### WHAT IS NEEDED
All of the data needs to be reproduced with no alterations.

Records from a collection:
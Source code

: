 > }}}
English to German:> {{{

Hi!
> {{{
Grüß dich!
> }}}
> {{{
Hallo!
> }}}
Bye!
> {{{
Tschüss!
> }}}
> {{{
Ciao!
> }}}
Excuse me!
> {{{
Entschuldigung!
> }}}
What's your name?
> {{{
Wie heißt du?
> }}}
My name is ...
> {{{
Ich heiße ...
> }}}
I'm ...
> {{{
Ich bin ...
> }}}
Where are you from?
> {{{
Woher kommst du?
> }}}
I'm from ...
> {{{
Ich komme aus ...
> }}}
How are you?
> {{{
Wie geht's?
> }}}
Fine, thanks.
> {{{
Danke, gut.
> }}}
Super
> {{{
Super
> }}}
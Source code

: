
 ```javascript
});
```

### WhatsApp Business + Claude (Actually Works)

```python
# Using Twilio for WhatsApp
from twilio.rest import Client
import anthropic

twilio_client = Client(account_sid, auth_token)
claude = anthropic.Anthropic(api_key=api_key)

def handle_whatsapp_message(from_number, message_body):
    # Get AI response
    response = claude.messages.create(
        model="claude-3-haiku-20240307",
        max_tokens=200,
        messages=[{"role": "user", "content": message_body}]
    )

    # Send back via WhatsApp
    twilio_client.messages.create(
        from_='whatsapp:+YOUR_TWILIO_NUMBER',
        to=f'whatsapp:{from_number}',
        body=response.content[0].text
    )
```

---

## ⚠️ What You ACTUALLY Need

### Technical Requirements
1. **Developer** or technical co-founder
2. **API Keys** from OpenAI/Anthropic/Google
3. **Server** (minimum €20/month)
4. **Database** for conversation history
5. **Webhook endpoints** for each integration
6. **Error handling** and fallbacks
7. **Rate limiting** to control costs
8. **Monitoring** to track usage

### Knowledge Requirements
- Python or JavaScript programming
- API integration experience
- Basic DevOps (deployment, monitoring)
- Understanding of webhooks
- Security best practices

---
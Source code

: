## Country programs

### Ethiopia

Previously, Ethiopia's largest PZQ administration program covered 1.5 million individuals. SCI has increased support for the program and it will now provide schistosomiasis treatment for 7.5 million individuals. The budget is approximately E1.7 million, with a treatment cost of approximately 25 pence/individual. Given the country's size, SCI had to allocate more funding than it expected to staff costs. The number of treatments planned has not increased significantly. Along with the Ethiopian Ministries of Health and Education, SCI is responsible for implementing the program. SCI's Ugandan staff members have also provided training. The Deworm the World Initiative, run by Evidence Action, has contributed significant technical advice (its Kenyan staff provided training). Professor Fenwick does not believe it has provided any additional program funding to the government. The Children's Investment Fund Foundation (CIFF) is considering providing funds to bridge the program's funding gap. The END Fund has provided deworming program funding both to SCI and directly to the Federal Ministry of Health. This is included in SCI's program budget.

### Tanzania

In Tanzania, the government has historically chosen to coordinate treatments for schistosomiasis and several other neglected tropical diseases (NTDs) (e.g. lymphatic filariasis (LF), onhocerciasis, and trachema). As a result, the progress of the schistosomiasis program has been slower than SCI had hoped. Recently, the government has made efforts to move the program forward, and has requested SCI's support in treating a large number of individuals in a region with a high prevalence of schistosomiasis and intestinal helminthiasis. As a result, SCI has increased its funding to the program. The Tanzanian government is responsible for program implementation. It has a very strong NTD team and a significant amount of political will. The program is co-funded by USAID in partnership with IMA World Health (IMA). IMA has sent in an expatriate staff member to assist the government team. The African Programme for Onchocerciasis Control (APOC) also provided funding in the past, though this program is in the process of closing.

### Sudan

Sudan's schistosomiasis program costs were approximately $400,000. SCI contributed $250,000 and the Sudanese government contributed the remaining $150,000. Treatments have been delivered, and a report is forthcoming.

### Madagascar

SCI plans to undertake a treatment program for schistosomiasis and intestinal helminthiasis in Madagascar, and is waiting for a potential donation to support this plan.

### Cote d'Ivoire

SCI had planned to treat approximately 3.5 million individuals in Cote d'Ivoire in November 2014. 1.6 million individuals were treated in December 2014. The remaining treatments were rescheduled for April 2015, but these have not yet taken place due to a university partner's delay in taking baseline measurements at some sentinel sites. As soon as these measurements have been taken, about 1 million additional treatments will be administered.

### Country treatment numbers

### PROBLEM SOLUTION
Source code

: > }}}
English to German:> {{{

Hi!
> {{{
Grüß dich!
> }}}
> {{{
Hallo!
> }}}
Bye!
> {{{
Tschüss!
> }}}
> {{{
Ciao!
> }}}
Excuse me!
> {{{
Entschuldigung!
> }}}
What's your name?
> {{{
Wie heißt du?
> }}}
My name is ...
> {{{
Ich heiße ...
> }}}
I'm ...
> {{{
Ich bin ...
> }}}
Where are you from?
> {{{
Woher kommst du?
> }}}
I'm from ...
> {{{
Ich komme aus ...
> }}}
How are you?
> {{{
Wie geht's?
> }}}
Fine, thanks.
> {{{
Danke, gut.
> }}}
Super
> {{{
Super
> }}}
Source code

:
 ```javascript
});
```

### WhatsApp Business + Claude (Actually Works)

```python
# Using Twilio for WhatsApp
from twilio.rest import Client
import anthropic

twilio_client = Client(account_sid, auth_token)
claude = anthropic.Anthropic(api_key=api_key)

def handle_whatsapp_message(from_number, message_body):
    # Get AI response
    response = claude.messages.create(
        model="claude-3-haiku-20240307",
        max_tokens=200,
        messages=[{"role": "user", "content": message_body}]
    )

    # Send back via WhatsApp
    twilio_client.messages.create(
        from_='whatsapp:+YOUR_TWILIO_NUMBER',
        to=f'whatsapp:{from_number}',
        body=response.content[0].text
    )
```

---

## ⚠️ What You ACTUALLY Need

### Technical Requirements
1. **Developer** or technical co-founder
2. **API Keys** from OpenAI/Anthropic/Google
3. **Server** (minimum €20/month)
4. **Database** for conversation history
5. **Webhook endpoints** for each integration
6. **Error handling** and fallbacks
7. **Rate limiting** to control costs
8. **Monitoring** to track usage

### Knowledge Requirements
- Python or JavaScript programming
- API integration experience
- Basic DevOps (deployment, monitoring)
- Understanding of webhooks
- Security best practices

---
Source code

:## Country programs

### Ethiopia

Previously, Ethiopia's largest PZQ administration program covered 1.5 million individuals. SCI has increased support for the program and it will now provide schistosomiasis treatment for 7.5 million individuals. The budget is approximately E1.7 million, with a treatment cost of approximately 25 pence/individual. Given the country's size, SCI had to allocate more funding than it expected to staff costs. The number of treatments planned has not increased significantly. Along with the Ethiopian Ministries of Health and Education, SCI is responsible for implementing the program. SCI's Ugandan staff members have also provided training. The Deworm the World Initiative, run by Evidence Action, has contributed significant technical advice (its Kenyan staff provided training). Professor Fenwick does not believe it has provided any additional program funding to the government. The Children's Investment Fund Foundation (CIFF) is considering providing funds to bridge the program's funding gap. The END Fund has provided deworming program funding both to SCI and directly to the Federal Ministry of Health. This is included in SCI's program budget.

### Tanzania

In Tanzania, the government has historically chosen to coordinate treatments for schistosomiasis and several other neglected tropical diseases (NTDs) (e.g. lymphatic filariasis (LF), onhocerciasis, and trachema). As a result, the progress of the schistosomiasis program has been slower than SCI had hoped. Recently, the government has made efforts to move the program forward, and has requested SCI's support in treating a large number of individuals in a region with a high prevalence of schistosomiasis and intestinal helminthiasis. As a result, SCI has increased its funding to the program. The Tanzanian government is responsible for program implementation. It has a very strong NTD team and a significant amount of political will. The program is co-funded by USAID in partnership with IMA World Health (IMA). IMA has sent in an expatriate staff member to assist the government team. The African Programme for Onchocerciasis Control (APOC) also provided funding in the past, though this program is in the process of closing.

### Sudan

Sudan's schistosomiasis program costs were approximately $400,000. SCI contributed $250,000 and the Sudanese government contributed the remaining $150,000. Treatments have been delivered, and a report is forthcoming.

### Madagascar

SCI plans to undertake a treatment program for schistosomiasis and intestinal helminthiasis in Madagascar, and is waiting for a potential donation to support this plan.

### Cote d'Ivoire

SCI had planned to treat approximately 3.5 million individuals in Cote d'Ivoire in November 2014. 1.6 million individuals were treated in December 2014. The remaining treatments were rescheduled for April 2015, but these have not yet taken place due to a university partner's delay in taking baseline measurements at some sentinel sites. As soon as these measurements have been taken, about 1 million additional treatments will be administered.

### Country treatment numbers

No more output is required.